Suppose the relative frequencies of the alleles *A*, *B*, and *C* are *p*, *q*, and *r* respectively. Since the proportions must add up to the whole, we know that *p + q + r* = 1. The theoretical relative frequencies of the genotypes *AA*, *BB*, *CC*, *AB*, *AC*, and *BC *are

theo.freq. *AA = p*²

theo.freq. *BB = q*²

theo.freq. *CC = r*²

theo.freq. *AB* = 2*pq*

theo.freq. *AC* = 2*pr*

theo.freq. *BC* = 2*qr*

These proportions come from the expansion of the product

(*p + q + r*)² = *p*² + *q*² + *r*² + 2*pq* + 2*pr* + 2*qr*

And since *p + q + r* = 1, we also have (*p + q + r*)² = 1, thus the theoretical genotype frequencies sum to the whole as well. The theoretical frequencies can be visualized with a Punnett square for three alleles.

Notice how the homozygous genotypes are along the diagonal and the heterozygous genotypes are off-diagonal. Since there are two ways to obtain each heterozygous pair, their frequencies have a coefficient of 2. For example, the genotype *AB* can occur when the offspring receives allele *A* from the mother and allele *B* from the father or vice versa. Thus the expected frequency is *pq + pq* = 2*pq*.

### Recovering the Allele Frequencies from the Observed Genotype Frequencies

When studying the genetics of a population, the frequencies of the various alleles for a particular gene are not known before hand. They must be computed from the observed counts of each genotype. For example, suppose you are studying a population of 120 organisms and the number of each genotype is

obs.num.* AA* = 49

obs.num. *BB* = 13

obs.num. *CC* = 14

obs.num. *AB* = 10

obs.num. *AC* = 20

obs.num. *BC* = 14

Since each individual hold two alleles, the total number of alleles is 240. The number of copies of allele *A* is twice the number of homozygous *AA* individuals plus the number of heterozygous *AB* and *AC* individuals. Working it out, you get 2*49 + 10 + 20 = 128. The frequency of allele *A* is this sum divided by 240, that is 128/240 = 0.53333.

Similarly, the frequency of allele *B* is (2*13 + 10 + 14)/240 = 0.20833. And finally, the frequency of allele *C* is (2*14 + 20 + 14)/240 = 0.25833.

Thus, you have *p* = 0.53333, *q* = 0.20833, and *r* = 0.25833. You can check that the three frequencies add up to 1 (with some error due to rounding).

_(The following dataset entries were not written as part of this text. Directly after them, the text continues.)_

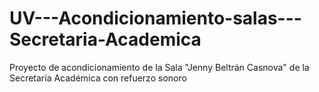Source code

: # UV---Acondicionamiento-salas---Secretaria-Academica
Proyecto de acondicionamiento de la Sala "Jenny Beltrán Casnova" de la Secretaría Académica con refuerzo sonoro
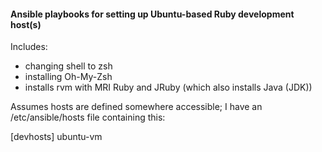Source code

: #### Ansible playbooks for setting up Ubuntu-based Ruby development host(s)

Includes:

* changing shell to zsh
* installing Oh-My-Zsh
* installs rvm with MRI Ruby and JRuby (which also installs Java (JDK))

Assumes hosts are defined somewhere accessible; I have an /etc/ansible/hosts file containing this:

[devhosts]
ubuntu-vm

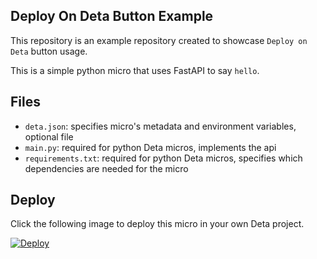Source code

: ## Deploy On Deta Button Example

This repository is an example repository created to showcase `Deploy on Deta` button usage. 

This is a simple python micro that uses FastAPI to say `hello`.

## Files

- `deta.json`: specifies micro's metadata and environment variables, optional file
- `main.py`: required for python Deta micros, implements the api
- `requirements.txt`: required for python Deta micros, specifies which dependencies are needed for the micro

## Deploy

Click the following image to deploy this micro in your own Deta project.

[![Deploy](https://deta.button.url)](https://web.deta.sh/deploy?path=https://github.com/deta/deploy-on-deta-button-example)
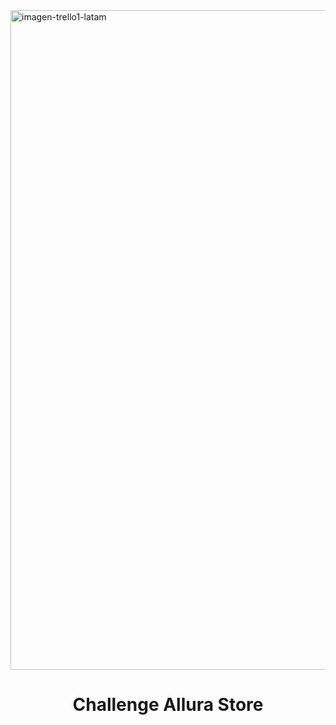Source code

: 
<img width="3000" height="1055" alt="imagen-trello1-latam" src="https://github.com/user-attachments/assets/39a45edf-6919-4256-b91b-ffd4c6e7c265" />
<h1 align="center"> Challenge Allura Store </h1>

### Testing If a Population Is in Hardy-Weinberg Equilibrium

Once you have recovered the relative frequencies of each allele from the observed genotype frequencies, you can plug them into the formulas for the theoretical H-W equilibrium genotype frequencies. Then you multiply each of the six by the size of the population to obtain the hypothetical number of individuals for each genotype were the population in Hardy-Weinberg equilibrium

theo.freq. *AA = p*² = 0.53333*0.53333 = 0.28444

theo.freq. *BB = q*² = 0.20833*0.20833 = 0.04340

theo.freq. *CC = r*² = 0.25833*0.25833 = 0.06674

theo.freq. *AB* = 2*pq* = 2*0.53333*0.20833 = 0.22222

theo.freq. *AC* = 2*pr* = 2*0.53333*0.25833 = 0.27556

theo.freq. *BC* = 2*qr* = 2*0.20833*0.25833 = 0.10764

Now if we multiply each of these proportions by 120, we get the number of individuals the population would have under H-W equilibrium

theo.num. *AA* = 0.28444*120 = 34

theo.num. *BB* = 0.04340*120 = 5

theo.num. *CC* = 0.6674*120 = 8

theo.num. *AB* = 0.22222*120 = 27

theo.num. *AC* = 0.27556*120 = 33

theo.num. *BC* = 0.10764*120 = 13

As you can see just from eyeballing the two sets of genotype distributions, the theoretical Hardy-Weinberg values deviate significantly from the actual observed values. In particular, the observations show many more homozygous individuals than would be expected under random mating conditions. There are 59 *AA* individuals when only 34 are expected, 13 *BB* when only 5 are expected, and 14 *CC* when only 8 are expected. This indicates that assortative mating may be occurring, that is, individuals prefer genetically similar mates.

Deviation is from expected norms is measured mathematically using a chi-square test. When applying the chi-square test to Hardy-Weinberg problems, the number of degrees of freedom is equal to the number of genotypes minus the number of alleles. So in this case there are 6 - 3 = 3 degrees of freedom.